─── DATA FOR THIS TASK ───
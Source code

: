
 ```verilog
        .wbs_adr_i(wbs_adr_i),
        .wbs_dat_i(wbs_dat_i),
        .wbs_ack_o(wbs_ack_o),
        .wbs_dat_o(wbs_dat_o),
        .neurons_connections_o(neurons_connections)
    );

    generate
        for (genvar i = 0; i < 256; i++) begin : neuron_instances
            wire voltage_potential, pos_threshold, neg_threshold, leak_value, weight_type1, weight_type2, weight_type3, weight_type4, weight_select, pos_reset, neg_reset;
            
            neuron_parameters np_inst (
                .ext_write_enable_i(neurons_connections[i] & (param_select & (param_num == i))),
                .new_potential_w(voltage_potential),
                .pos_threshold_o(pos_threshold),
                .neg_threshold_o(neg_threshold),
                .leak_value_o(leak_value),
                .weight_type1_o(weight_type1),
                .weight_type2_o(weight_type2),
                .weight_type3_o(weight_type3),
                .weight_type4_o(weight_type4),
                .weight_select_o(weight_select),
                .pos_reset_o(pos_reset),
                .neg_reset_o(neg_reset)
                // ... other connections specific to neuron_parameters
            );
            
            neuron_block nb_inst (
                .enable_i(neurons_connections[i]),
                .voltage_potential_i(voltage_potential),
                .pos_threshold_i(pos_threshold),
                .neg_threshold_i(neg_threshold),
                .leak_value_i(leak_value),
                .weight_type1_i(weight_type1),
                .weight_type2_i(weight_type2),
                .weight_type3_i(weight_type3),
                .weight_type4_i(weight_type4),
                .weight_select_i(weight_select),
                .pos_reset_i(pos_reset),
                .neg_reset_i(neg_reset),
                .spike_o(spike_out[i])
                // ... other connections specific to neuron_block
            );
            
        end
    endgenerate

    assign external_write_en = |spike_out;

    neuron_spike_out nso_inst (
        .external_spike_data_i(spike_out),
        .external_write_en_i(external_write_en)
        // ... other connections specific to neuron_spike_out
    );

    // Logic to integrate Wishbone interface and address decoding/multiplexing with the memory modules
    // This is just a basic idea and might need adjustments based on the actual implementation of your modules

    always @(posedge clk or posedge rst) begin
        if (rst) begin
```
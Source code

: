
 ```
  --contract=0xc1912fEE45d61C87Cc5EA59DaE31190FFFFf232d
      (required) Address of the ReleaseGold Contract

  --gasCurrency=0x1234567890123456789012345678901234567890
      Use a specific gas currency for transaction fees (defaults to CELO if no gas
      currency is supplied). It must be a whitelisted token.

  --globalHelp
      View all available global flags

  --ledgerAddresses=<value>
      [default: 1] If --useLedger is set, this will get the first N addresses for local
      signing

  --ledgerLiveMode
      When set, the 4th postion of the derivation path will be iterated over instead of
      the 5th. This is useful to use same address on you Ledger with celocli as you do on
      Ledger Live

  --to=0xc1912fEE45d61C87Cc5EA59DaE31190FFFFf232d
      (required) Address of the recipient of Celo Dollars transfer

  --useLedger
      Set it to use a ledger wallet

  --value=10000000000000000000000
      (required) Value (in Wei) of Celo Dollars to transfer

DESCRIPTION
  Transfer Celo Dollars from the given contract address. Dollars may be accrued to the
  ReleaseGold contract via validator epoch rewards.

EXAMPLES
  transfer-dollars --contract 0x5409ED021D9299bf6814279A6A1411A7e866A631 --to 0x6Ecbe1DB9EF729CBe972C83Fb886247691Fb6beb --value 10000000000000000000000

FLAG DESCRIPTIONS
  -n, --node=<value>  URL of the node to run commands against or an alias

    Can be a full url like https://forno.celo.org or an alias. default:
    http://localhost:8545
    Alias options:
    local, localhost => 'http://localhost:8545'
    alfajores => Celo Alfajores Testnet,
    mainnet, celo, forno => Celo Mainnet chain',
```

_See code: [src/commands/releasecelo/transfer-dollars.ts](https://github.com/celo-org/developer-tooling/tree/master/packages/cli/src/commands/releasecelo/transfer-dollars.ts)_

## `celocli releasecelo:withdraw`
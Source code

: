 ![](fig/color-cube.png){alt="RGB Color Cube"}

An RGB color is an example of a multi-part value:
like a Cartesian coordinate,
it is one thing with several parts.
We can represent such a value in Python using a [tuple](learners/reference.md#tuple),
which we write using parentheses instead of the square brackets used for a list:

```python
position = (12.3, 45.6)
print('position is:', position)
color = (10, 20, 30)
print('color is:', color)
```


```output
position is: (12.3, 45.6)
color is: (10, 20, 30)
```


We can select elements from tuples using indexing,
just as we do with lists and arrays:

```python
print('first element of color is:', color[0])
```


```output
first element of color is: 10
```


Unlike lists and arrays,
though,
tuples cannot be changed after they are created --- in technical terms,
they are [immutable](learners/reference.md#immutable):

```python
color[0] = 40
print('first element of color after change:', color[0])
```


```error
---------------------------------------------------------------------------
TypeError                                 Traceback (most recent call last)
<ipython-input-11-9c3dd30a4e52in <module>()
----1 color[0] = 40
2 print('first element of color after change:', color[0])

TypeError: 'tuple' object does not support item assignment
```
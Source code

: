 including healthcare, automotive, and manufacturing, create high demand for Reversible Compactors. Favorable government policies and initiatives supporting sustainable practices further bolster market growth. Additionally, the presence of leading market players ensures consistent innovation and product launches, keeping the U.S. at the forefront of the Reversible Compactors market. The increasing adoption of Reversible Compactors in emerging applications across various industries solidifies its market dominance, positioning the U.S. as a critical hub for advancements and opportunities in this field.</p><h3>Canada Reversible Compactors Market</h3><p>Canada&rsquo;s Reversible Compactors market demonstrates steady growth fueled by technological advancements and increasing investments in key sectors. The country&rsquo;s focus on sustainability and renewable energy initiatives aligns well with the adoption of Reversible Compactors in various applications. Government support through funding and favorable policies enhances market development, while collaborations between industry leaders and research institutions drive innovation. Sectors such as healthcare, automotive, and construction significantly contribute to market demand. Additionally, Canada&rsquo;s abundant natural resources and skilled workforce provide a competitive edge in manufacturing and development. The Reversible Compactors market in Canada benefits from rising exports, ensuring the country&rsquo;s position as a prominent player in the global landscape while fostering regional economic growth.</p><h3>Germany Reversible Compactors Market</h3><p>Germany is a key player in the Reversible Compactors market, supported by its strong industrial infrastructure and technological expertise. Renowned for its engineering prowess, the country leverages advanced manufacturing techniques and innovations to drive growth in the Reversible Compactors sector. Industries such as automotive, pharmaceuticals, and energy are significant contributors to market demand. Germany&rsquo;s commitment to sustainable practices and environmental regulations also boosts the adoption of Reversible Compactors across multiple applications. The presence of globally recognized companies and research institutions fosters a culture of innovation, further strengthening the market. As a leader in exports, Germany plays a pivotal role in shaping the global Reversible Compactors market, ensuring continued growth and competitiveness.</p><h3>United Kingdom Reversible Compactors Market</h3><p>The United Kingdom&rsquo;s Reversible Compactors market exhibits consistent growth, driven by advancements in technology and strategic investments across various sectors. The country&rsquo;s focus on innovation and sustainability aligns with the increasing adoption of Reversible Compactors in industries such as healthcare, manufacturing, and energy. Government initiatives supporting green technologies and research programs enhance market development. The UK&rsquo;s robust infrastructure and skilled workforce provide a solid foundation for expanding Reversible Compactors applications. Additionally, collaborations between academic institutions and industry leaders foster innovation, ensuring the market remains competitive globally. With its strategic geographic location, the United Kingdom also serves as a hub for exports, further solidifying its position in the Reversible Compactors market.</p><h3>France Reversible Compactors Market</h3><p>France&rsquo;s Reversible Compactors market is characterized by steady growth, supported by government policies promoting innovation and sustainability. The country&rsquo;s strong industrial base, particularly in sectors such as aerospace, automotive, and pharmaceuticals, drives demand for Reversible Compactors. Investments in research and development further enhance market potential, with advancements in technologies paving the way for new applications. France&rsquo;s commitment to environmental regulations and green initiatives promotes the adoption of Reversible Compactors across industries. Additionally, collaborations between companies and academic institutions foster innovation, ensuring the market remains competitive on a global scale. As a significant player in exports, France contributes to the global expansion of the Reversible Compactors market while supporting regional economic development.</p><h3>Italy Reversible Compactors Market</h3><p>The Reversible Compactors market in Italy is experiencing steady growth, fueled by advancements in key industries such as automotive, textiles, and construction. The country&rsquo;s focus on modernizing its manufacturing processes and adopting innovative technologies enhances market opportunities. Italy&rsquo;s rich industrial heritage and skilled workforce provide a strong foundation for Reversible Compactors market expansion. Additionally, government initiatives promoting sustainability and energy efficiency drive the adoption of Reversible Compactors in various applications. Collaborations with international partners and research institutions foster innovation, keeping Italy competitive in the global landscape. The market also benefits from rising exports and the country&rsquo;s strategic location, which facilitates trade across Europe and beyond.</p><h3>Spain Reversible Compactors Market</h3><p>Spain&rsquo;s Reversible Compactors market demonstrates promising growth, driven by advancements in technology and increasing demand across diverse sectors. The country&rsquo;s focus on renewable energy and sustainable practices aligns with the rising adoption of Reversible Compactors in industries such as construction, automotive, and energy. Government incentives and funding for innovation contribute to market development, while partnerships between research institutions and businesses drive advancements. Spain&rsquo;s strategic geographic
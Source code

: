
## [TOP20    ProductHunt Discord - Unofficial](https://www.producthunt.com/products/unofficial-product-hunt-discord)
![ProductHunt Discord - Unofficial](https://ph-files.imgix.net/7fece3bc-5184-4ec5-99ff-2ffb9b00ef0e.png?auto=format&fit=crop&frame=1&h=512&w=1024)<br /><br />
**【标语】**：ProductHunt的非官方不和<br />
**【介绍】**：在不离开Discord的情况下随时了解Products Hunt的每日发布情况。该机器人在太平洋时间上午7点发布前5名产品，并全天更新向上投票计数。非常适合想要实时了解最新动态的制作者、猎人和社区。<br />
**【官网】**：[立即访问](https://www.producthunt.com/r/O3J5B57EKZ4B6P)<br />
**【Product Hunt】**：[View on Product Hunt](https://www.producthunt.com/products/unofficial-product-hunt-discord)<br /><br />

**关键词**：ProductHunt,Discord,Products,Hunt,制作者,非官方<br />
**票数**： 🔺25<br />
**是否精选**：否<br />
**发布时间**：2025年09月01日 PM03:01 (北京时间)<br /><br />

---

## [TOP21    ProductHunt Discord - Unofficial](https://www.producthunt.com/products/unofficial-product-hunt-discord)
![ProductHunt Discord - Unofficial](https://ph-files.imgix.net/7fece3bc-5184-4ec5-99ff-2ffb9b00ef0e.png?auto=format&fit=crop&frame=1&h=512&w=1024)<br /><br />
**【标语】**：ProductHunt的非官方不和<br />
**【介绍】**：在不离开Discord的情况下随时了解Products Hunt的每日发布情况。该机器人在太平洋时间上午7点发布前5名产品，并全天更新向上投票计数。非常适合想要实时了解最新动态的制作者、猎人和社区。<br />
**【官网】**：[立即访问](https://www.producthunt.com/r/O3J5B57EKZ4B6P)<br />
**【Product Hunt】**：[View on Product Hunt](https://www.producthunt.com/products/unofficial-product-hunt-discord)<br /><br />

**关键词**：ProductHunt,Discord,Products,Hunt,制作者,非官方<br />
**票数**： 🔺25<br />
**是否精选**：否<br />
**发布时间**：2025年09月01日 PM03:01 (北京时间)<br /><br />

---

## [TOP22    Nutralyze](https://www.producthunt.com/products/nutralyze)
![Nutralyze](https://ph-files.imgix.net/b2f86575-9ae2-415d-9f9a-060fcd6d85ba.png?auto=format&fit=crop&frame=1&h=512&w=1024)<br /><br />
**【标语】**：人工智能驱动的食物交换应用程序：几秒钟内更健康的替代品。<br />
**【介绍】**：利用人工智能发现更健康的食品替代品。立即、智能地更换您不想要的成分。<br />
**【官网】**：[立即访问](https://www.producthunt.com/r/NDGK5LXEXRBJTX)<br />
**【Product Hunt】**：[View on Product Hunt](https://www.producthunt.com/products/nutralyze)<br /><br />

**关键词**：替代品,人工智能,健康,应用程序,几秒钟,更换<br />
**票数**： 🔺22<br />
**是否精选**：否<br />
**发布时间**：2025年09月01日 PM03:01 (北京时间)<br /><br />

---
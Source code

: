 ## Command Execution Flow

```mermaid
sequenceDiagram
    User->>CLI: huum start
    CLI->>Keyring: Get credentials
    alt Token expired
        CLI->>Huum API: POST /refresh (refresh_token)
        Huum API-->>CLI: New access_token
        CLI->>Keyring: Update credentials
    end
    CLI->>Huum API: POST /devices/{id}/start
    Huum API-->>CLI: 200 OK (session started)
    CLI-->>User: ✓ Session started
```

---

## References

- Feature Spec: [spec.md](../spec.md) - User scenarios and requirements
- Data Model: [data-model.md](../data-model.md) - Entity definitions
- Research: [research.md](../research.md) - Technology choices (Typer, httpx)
───
▶ _TASK TO COMPLETE_: Every line above with the string "useLedger" in it should be copied into the answer.

▶ _RESULT OF THIS TASK_:
      [default: 1] If --useLedger is set, this will get the first N addresses for local
  --useLedger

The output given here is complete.